▸ **Requirement**
I would like every line of the records below that contains the word "Czech" copied.

----------------

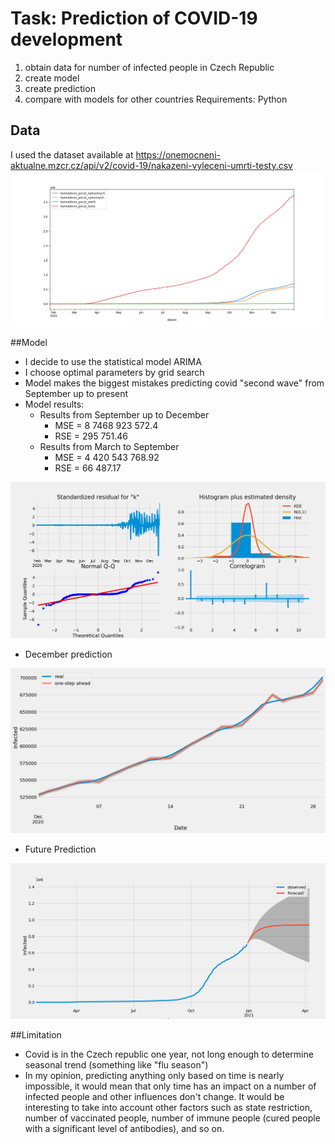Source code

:# Task: Prediction of COVID-19 development
1. obtain data for number of infected people in Czech Republic
2. create model
3. create prediction
4. compare with models for other countries
Requirements: Python

## Data
I used the dataset available at https://onemocneni-aktualne.mzcr.cz/api/v2/covid-19/nakazeni-vyleceni-umrti-testy.csv
![A test image](./Figures/dataVisual.png)

##Model
- I decide to use the statistical model ARIMA
- I choose optimal parameters by grid search
- Model makes the biggest mistakes predicting covid "second wave" from September up  to present
- Model results:
     * Results from September  up to December
        * MSE = 8 7468 923 572.4
        * RSE = 295 751.46
     * Results from March to September
        * MSE = 4 420 543 768.92
        * RSE = 66 487.17
        
![Diagnostic december](Figures/diagnostics.png)
- December prediction

![A prediction december](Figures/decemberPrediction.png)
- Future Prediction

![A future prediction](Figures/futurePrediction.png)


##Limitation
- Covid is in the Czech republic one year, not long enough to determine seasonal trend (something like "flu season")
- In my opinion, predicting anything only based on time is nearly impossible, it would mean that only time has an impact on a number of infected people and other influences don't change.
 It would be interesting to take into account other factors such as state restriction, number of vaccinated people, number of immune people (cured people with a significant level of antibodies), and so on.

----------------

▸ **Solution below**
1. obtain data for number of infected people in Czech Republic
- Covid is in the Czech republic one year, not long enough to determine seasonal trend (something like "flu season")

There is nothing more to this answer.